● **Exercise directions**: The stretch wanted below opens at the line containing "- **Capability Constraints**: Limited" and closes at the line containing "- **Distributed Manufacturing**: Local". Please return it exactly, with no other lines.

● **Data extracts**:
=-=-=-=-=
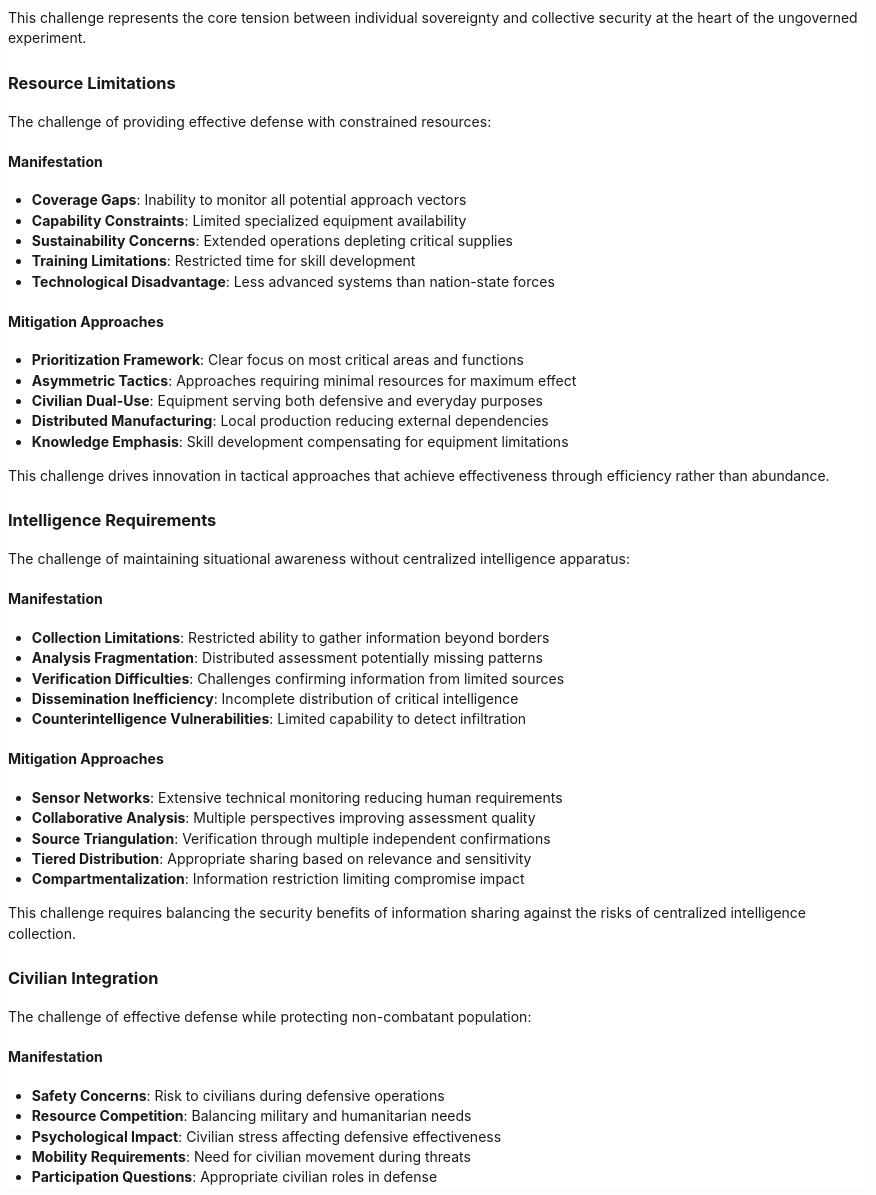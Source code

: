 This challenge represents the core tension between individual sovereignty and collective security at the heart of the ungoverned experiment.

### Resource Limitations

The challenge of providing effective defense with constrained resources:

#### Manifestation
- **Coverage Gaps**: Inability to monitor all potential approach vectors
- **Capability Constraints**: Limited specialized equipment availability
- **Sustainability Concerns**: Extended operations depleting critical supplies
- **Training Limitations**: Restricted time for skill development
- **Technological Disadvantage**: Less advanced systems than nation-state forces

#### Mitigation Approaches
- **Prioritization Framework**: Clear focus on most critical areas and functions
- **Asymmetric Tactics**: Approaches requiring minimal resources for maximum effect
- **Civilian Dual-Use**: Equipment serving both defensive and everyday purposes
- **Distributed Manufacturing**: Local production reducing external dependencies
- **Knowledge Emphasis**: Skill development compensating for equipment limitations

This challenge drives innovation in tactical approaches that achieve effectiveness through efficiency rather than abundance.

### Intelligence Requirements

The challenge of maintaining situational awareness without centralized intelligence apparatus:

#### Manifestation
- **Collection Limitations**: Restricted ability to gather information beyond borders
- **Analysis Fragmentation**: Distributed assessment potentially missing patterns
- **Verification Difficulties**: Challenges confirming information from limited sources
- **Dissemination Inefficiency**: Incomplete distribution of critical intelligence
- **Counterintelligence Vulnerabilities**: Limited capability to detect infiltration

#### Mitigation Approaches
- **Sensor Networks**: Extensive technical monitoring reducing human requirements
- **Collaborative Analysis**: Multiple perspectives improving assessment quality
- **Source Triangulation**: Verification through multiple independent confirmations
- **Tiered Distribution**: Appropriate sharing based on relevance and sensitivity
- **Compartmentalization**: Information restriction limiting compromise impact

This challenge requires balancing the security benefits of information sharing against the risks of centralized intelligence collection.

### Civilian Integration

The challenge of effective defense while protecting non-combatant population:

#### Manifestation
- **Safety Concerns**: Risk to civilians during defensive operations
- **Resource Competition**: Balancing military and humanitarian needs
- **Psychological Impact**: Civilian stress affecting defensive effectiveness
- **Mobility Requirements**: Need for civilian movement during threats
- **Participation Questions**: Appropriate civilian roles in defense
=-=-=-=-=
● **Solution to this exercise**:
- **Capability Constraints**: Limited specialized equipment availability
- **Sustainability Concerns**: Extended operations depleting critical supplies
- **Training Limitations**: Restricted time for skill development
- **Technological Disadvantage**: Less advanced systems than nation-state forces

#### Mitigation Approaches
- **Prioritization Framework**: Clear focus on most critical areas and functions
- **Asymmetric Tactics**: Approaches requiring minimal resources for maximum effect
- **Civilian Dual-Use**: Equipment serving both defensive and everyday purposes
- **Distributed Manufacturing**: Local production reducing external dependencies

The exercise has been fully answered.